American spoken word poet (born 1995)

Amal Kassir (امل قصير; born June 6, 1995) is an American international award winning spoken word poet.

==Early life and education==
Amal Kassir was born on 6 June 1995 in Denver. She is the fourth of five children. Her name means "hope" in Arabic. She was born to Melissa, an Iowa-German convert to Islam living in Nebraska and Mahmoud Kassir, a Syrian. Her mom had converted to Islam as a teenager. They moved to Denver to join a growing Muslim community. She was passionate for human rights from a young age, as her mother recalled how once when Amal was four and they were cleaning the garage, the child climbed atop the pile of castoff items and began reciting the Pledge of Allegiance. "She thrust her finger in the air and shouted, 'And liberty and justice for all!'" Melissa Kassir recalled. As two years later the terrorist attack against the Twin Towers on the 11 September occurred, a person threw a brick-stone through the window of the family restaurant and Kassir was insulted for wearing a hijab. Her parents decided to move to Kassir's grandmother's house on the outskirts of the Syrian capital, Damascus. Amal Kassir lived in Syria for three years, learning Arabic and bonded with her "60-something cousins." On her first day at the private school her parents sent her to, a teacher asked Amal which she liked better, America or Syria. When Amal replied "America," the teacher slapped her face. A decade later, Kassir grieved as 15 of those family members were killed during the Syrian civil war. After attending community college, Kassir graduated from the University of Colorado Boulder.

==Career==
She gives tours around the United States, reciting poetry and has given TED talks.

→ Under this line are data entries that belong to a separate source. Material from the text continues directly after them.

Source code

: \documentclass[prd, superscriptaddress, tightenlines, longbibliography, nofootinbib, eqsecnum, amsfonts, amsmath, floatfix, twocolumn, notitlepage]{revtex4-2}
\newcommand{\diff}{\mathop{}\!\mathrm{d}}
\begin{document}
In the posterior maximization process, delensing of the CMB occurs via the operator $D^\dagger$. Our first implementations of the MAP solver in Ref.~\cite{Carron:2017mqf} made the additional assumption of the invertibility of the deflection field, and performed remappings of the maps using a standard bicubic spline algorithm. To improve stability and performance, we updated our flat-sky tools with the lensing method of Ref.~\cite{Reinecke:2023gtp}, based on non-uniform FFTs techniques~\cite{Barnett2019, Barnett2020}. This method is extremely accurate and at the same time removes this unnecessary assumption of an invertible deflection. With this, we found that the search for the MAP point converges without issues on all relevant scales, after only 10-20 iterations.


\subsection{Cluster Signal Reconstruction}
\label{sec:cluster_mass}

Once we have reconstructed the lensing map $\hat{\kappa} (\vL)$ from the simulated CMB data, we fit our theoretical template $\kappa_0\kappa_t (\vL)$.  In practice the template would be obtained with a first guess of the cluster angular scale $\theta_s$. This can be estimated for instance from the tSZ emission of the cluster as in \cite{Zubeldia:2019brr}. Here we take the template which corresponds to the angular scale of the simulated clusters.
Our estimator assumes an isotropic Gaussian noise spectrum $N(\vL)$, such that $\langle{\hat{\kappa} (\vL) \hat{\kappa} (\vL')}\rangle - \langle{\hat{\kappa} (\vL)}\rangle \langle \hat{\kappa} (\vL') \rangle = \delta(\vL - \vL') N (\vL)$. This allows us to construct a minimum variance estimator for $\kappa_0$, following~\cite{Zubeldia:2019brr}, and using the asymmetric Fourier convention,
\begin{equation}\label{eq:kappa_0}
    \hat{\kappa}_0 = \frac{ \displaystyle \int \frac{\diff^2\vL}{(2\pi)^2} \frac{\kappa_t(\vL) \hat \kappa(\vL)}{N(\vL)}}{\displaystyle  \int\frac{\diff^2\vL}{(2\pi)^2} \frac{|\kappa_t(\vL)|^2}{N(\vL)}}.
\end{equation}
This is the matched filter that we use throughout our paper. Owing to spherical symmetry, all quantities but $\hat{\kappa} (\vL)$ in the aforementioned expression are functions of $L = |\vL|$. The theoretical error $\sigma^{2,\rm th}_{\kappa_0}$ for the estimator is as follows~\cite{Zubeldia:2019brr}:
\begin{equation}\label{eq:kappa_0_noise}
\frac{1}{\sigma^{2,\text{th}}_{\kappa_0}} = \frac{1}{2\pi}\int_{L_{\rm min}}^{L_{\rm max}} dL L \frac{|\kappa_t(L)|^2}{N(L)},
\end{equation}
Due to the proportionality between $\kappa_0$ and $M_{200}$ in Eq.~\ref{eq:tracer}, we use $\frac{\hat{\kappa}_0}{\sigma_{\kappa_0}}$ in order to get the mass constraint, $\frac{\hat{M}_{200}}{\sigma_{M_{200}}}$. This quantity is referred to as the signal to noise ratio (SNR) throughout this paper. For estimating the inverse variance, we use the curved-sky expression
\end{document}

In her poetry she reflects on how the Syrian civil war has affected her. During the 2009 Gaza war, she wrote a poem reflecting on its destruction. She sings in Arabic as well. After Donald Trump signed Executive Order 13769 in 2017, limiting immigration in 2017, she led protests against it.

Kassir now resides in Hillsborough, North Carolina with her husband and daughter. In 2025, she was named the Poet Laureate of the Town of Hillsborough by the Hillsborough Arts Council.